Global menu
Posted Oct 26, 2010 12:27 UTC (Tue) by
pboddie (subscriber, #50784)
In reply to:
Global menu by drag
Parent article:
Shuttleworth: Unity shell will be default desktop in Ubuntu 11.04 (ars technica)
It's much easier to hit menus at the top the screen. Your mouse hits the edge of the screen and stops.
What you're describing is the sacred, venerated beast of the amateur usability "experts" inhabiting such juvenile venues as "OS News": Fitts' Law, or a convenient interpretation of it. What such "experts" frequently refuse to concede - and I remember arguments about this a decade-and-a-half ago - is that pop-up menus are even easier to target. Such discussions are taboo because the "experts" don't want to re-assess that other sacred design choice of the original Mac: the one-button mouse.

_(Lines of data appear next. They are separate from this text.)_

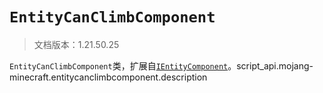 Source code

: # `EntityCanClimbComponent`

> 文档版本：1.21.50.25

`EntityCanClimbComponent`类，扩展自[`IEntityComponent`](./ientitycomponent.md)。script_api.mojang-minecraft.entitycanclimbcomponent.description

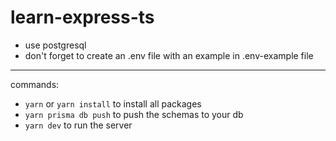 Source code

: # learn-express-ts

- use postgresql
- don't forget to create an .env file with an example in .env-example file

----

commands: 
- <code>yarn</code> or <code>yarn install</code> to install all packages
- <code>yarn prisma db push</code> to push the schemas to your db 
- <code>yarn dev</code> to run the server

Back when screen space was tight, some way of reducing the impact of menus had to be found: the Mac Finder solution involved the global menu, whereas RISC OS employed pop-up menus almost exclusively, mostly because that system (like Sun's offerings) had three mouse buttons to put to good use. But as screen space increased, it became natural to attach menus to application windows, particularly on systems with a heritage of proper multitasking (in other words, not the Mac).
I think that if you're comfortable with non-maximised windows or more than one such window on the same screen, you're probably going to make good use of window-specific menus. Meanwhile, if you maximise all your windows, you get more or less the effect of a global menu, anyway. Consequently, the Mac-style global menu seems like an anachronism.